Antimatter interferometry for gravity measurements
Paul Hamilton, Andrey Zhmoginov, Francis Robicheaux, Joel Fajans,, Jonathan Wurtele, and Holger Mueller

TL;DR
This paper proposes a versatile antimatter interferometer using light-pulse techniques, enabling precise gravity measurements of various particles including antihydrogen, with potential to test fundamental physics principles.
Contribution
It introduces a novel interferometer design that works with multiple particle species and antiparticles, enhancing capabilities for fundamental physics experiments.
Findings
Design allows for antimatter and particle interferometry without resonant lasers.
Expected initial accuracy better than 1% for antihydrogen free-fall acceleration.

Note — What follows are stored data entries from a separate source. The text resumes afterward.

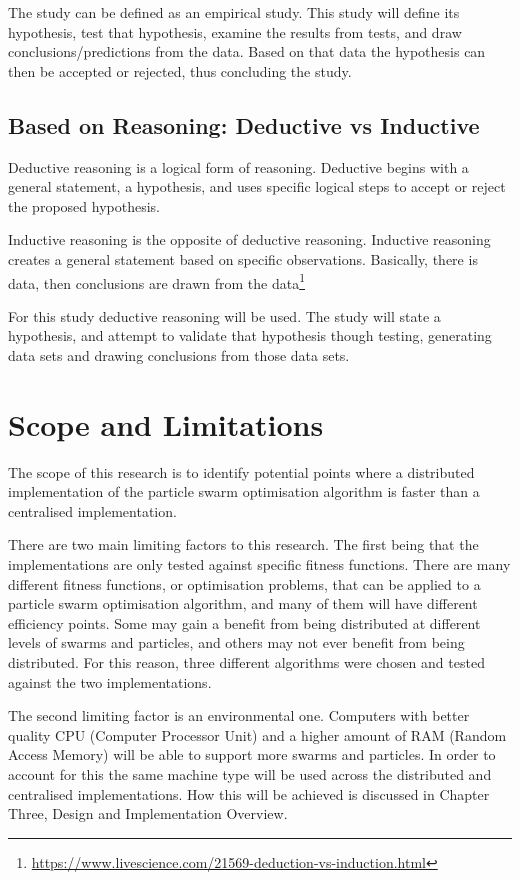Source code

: \documentclass[oneside,12pt]{book}
\begin{document}
The study can be defined as an empirical study. This study will define its hypothesis, test that hypothesis, examine the results from tests, and draw conclusions/predictions from the data. Based on that data the hypothesis can then be accepted or rejected, thus concluding the study. 

\subsection{Based on Reasoning: Deductive vs Inductive}
Deductive reasoning is a logical form of reasoning. Deductive begins with a general statement, a hypothesis, and uses specific logical steps to accept or reject the proposed hypothesis.

Inductive reasoning is the opposite of deductive reasoning. Inductive reasoning creates a general statement based on specific observations. Basically, there is data, then conclusions are drawn from the data\footnote{\url{https://www.livescience.com/21569-deduction-vs-induction.html}}

For this study deductive reasoning will be used. The study will state a hypothesis, and attempt to validate that hypothesis though testing, generating data sets and drawing conclusions from those data sets. 

\section{Scope and Limitations}
The scope of this research is to identify potential points where a distributed implementation of the particle swarm optimisation algorithm is faster than a centralised implementation. 

There are two main limiting factors to this research. The first being that the implementations are only tested against specific fitness functions. There are many different fitness functions, or optimisation problems, that can be applied to a particle swarm optimisation algorithm, and many of them will have different efficiency points. Some may gain a benefit from being distributed at different levels of swarms and particles, and others may not ever benefit from being distributed. For this reason, three different algorithms were chosen and tested against the two implementations. 

The second limiting factor is an environmental one. Computers with better quality CPU (Computer Processor Unit) and a higher amount of RAM (Random Access Memory) will be able to support more swarms and particles. In order to account for this the same machine type will be used across the distributed and centralised implementations. How this will be achieved is discussed in Chapter Three, Design and Implementation Overview. 
\end{document}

Potential to improve measurement precision to part-per-million levels.
Abstract
We describe a light-pulse atom interferometer that is suitable for any species of atom and even for electrons and protons as well as their antiparticles, in particular for testing the Einstein equivalence principle with antihydrogen. The design obviates the need for resonant lasers through far-off resonant Bragg beam splitters and makes efficient use of scarce atoms by magnetic confinement and atom recycling. We expect to reach an initial accuracy of better than 1% for the acceleration of free fall of antihydrogen, which can be improved to the part-per million level.